### Data for processing
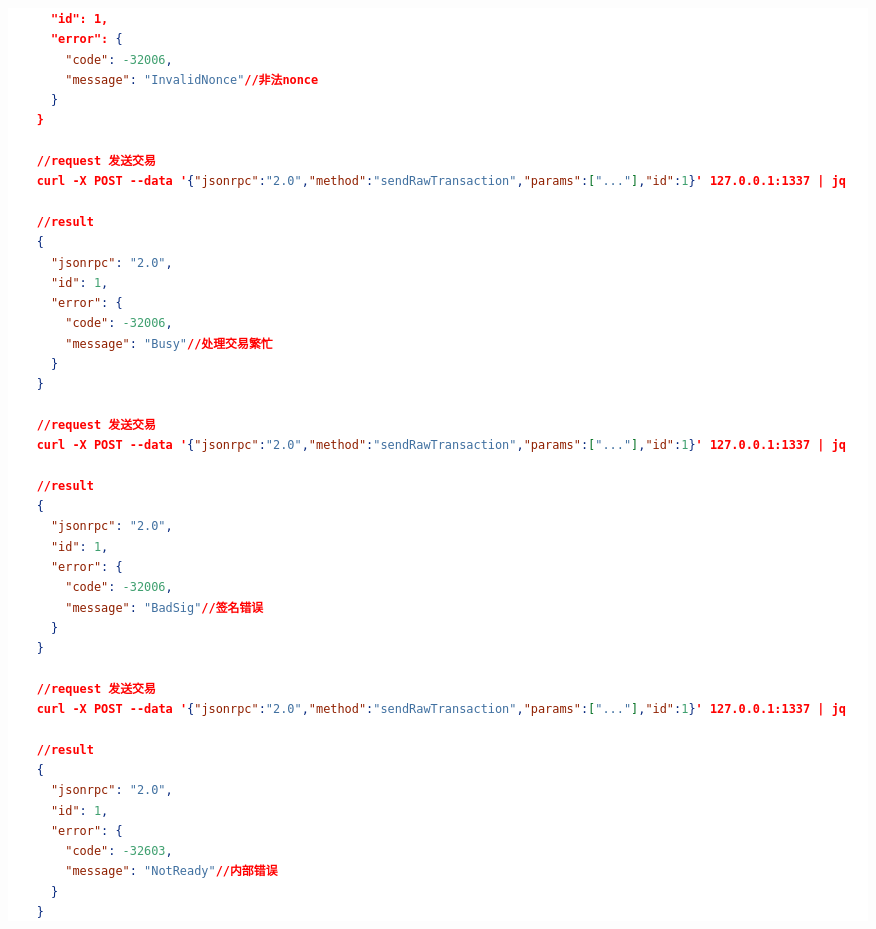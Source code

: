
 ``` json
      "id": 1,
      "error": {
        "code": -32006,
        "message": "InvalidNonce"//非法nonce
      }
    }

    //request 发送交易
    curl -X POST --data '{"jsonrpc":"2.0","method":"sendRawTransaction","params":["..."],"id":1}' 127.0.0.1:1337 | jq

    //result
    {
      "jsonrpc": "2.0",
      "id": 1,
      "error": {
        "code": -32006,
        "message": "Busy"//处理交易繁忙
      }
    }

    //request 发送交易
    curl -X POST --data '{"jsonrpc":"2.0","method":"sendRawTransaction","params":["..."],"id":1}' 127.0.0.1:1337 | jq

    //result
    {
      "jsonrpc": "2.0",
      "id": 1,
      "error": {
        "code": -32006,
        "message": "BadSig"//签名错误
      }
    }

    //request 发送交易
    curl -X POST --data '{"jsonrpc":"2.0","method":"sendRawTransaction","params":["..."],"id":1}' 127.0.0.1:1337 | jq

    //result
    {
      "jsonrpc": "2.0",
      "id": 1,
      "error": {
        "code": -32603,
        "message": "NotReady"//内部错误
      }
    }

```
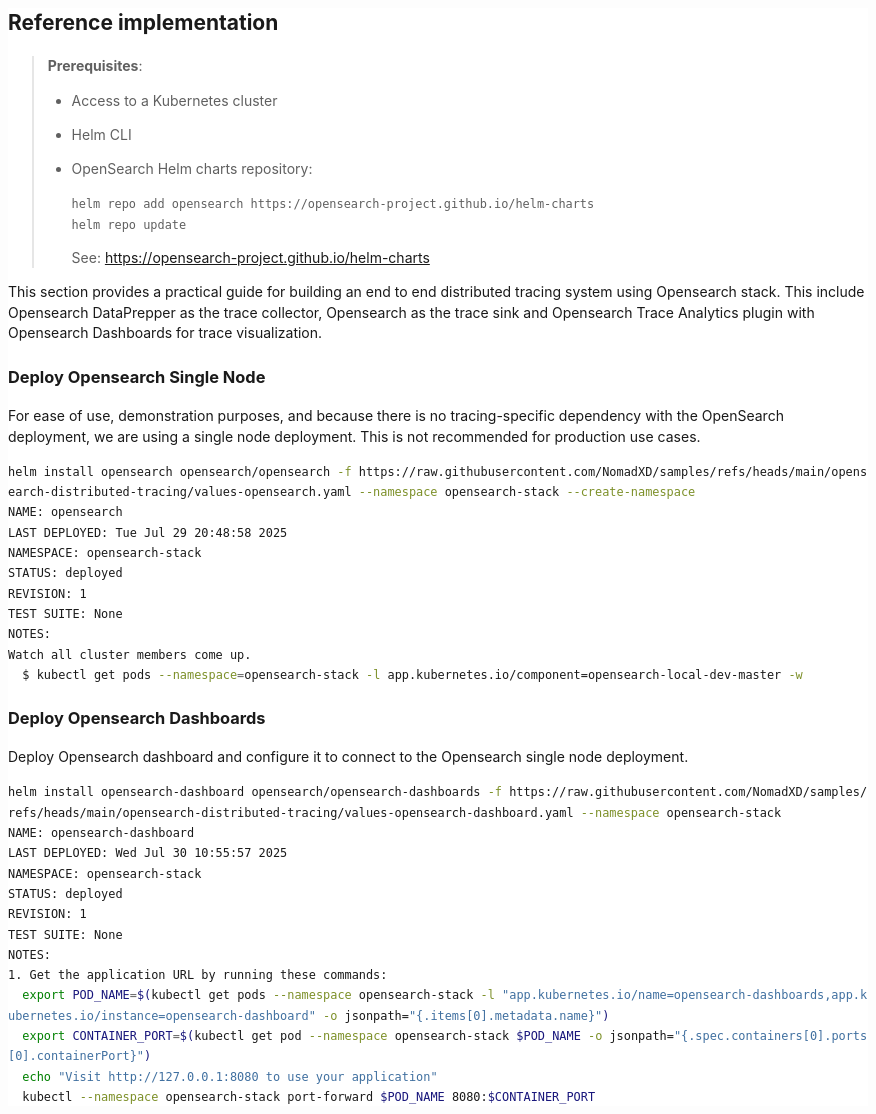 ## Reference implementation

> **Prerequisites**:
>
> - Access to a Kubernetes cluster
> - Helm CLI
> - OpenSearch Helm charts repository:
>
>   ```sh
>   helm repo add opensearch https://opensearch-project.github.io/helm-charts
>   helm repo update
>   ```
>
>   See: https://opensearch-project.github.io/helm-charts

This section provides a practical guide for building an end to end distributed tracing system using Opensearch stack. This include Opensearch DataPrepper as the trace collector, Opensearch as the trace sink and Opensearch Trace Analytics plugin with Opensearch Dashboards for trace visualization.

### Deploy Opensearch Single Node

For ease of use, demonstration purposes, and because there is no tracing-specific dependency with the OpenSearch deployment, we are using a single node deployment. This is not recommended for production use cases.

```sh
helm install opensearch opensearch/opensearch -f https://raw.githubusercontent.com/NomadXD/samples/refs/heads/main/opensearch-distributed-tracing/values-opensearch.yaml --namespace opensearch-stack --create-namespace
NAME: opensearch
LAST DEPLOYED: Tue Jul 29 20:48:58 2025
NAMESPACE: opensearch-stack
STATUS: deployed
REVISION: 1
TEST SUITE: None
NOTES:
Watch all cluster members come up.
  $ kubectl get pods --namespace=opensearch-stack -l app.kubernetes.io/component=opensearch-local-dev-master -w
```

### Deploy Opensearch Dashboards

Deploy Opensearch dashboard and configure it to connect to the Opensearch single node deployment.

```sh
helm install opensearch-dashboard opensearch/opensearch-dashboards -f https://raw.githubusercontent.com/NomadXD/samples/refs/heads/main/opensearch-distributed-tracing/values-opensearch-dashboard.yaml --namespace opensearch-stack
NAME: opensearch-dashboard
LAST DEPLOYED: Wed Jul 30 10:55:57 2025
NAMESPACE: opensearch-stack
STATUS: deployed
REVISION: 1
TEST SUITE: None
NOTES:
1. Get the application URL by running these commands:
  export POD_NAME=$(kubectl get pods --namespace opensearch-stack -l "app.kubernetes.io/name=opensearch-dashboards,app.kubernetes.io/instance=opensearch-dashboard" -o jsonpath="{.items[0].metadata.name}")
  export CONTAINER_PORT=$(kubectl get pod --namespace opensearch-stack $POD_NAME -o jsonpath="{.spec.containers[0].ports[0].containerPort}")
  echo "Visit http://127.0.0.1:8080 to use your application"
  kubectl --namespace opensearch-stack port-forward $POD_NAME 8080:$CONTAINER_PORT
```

### What is needed
Output the records above in their entirety and exactly, leaving out all images.

### Task answer
Source code

:
 ``` json
      "id": 1,
      "error": {
        "code": -32006,
        "message": "InvalidNonce"//非法nonce
      }
    }

    //request 发送交易
    curl -X POST --data '{"jsonrpc":"2.0","method":"sendRawTransaction","params":["..."],"id":1}' 127.0.0.1:1337 | jq

    //result
    {
      "jsonrpc": "2.0",
      "id": 1,
      "error": {
        "code": -32006,
        "message": "Busy"//处理交易繁忙
      }
    }

    //request 发送交易
    curl -X POST --data '{"jsonrpc":"2.0","method":"sendRawTransaction","params":["..."],"id":1}' 127.0.0.1:1337 | jq

    //result
    {
      "jsonrpc": "2.0",
      "id": 1,
      "error": {
        "code": -32006,
        "message": "BadSig"//签名错误
      }
    }

    //request 发送交易
    curl -X POST --data '{"jsonrpc":"2.0","method":"sendRawTransaction","params":["..."],"id":1}' 127.0.0.1:1337 | jq

    //result
    {
      "jsonrpc": "2.0",
      "id": 1,
      "error": {
        "code": -32603,
        "message": "NotReady"//内部错误
      }
    }

```
 ## Reference implementation

> **Prerequisites**:
>
> - Access to a Kubernetes cluster
> - Helm CLI
> - OpenSearch Helm charts repository:
>
>   ```sh
>   helm repo add opensearch https://opensearch-project.github.io/helm-charts
>   helm repo update
>   ```
>
>   See: https://opensearch-project.github.io/helm-charts

This section provides a practical guide for building an end to end distributed tracing system using Opensearch stack. This include Opensearch DataPrepper as the trace collector, Opensearch as the trace sink and Opensearch Trace Analytics plugin with Opensearch Dashboards for trace visualization.

### Deploy Opensearch Single Node

For ease of use, demonstration purposes, and because there is no tracing-specific dependency with the OpenSearch deployment, we are using a single node deployment. This is not recommended for production use cases.

```sh
helm install opensearch opensearch/opensearch -f https://raw.githubusercontent.com/NomadXD/samples/refs/heads/main/opensearch-distributed-tracing/values-opensearch.yaml --namespace opensearch-stack --create-namespace
NAME: opensearch
LAST DEPLOYED: Tue Jul 29 20:48:58 2025
NAMESPACE: opensearch-stack
STATUS: deployed
REVISION: 1
TEST SUITE: None
NOTES:
Watch all cluster members come up.
  $ kubectl get pods --namespace=opensearch-stack -l app.kubernetes.io/component=opensearch-local-dev-master -w
```

### Deploy Opensearch Dashboards

Deploy Opensearch dashboard and configure it to connect to the Opensearch single node deployment.

```sh
helm install opensearch-dashboard opensearch/opensearch-dashboards -f https://raw.githubusercontent.com/NomadXD/samples/refs/heads/main/opensearch-distributed-tracing/values-opensearch-dashboard.yaml --namespace opensearch-stack
NAME: opensearch-dashboard
LAST DEPLOYED: Wed Jul 30 10:55:57 2025
NAMESPACE: opensearch-stack
STATUS: deployed
REVISION: 1
TEST SUITE: None
NOTES:
1. Get the application URL by running these commands:
  export POD_NAME=$(kubectl get pods --namespace opensearch-stack -l "app.kubernetes.io/name=opensearch-dashboards,app.kubernetes.io/instance=opensearch-dashboard" -o jsonpath="{.items[0].metadata.name}")
  export CONTAINER_PORT=$(kubectl get pod --namespace opensearch-stack $POD_NAME -o jsonpath="{.spec.containers[0].ports[0].containerPort}")
  echo "Visit http://127.0.0.1:8080 to use your application"
  kubectl --namespace opensearch-stack port-forward $POD_NAME 8080:$CONTAINER_PORT
```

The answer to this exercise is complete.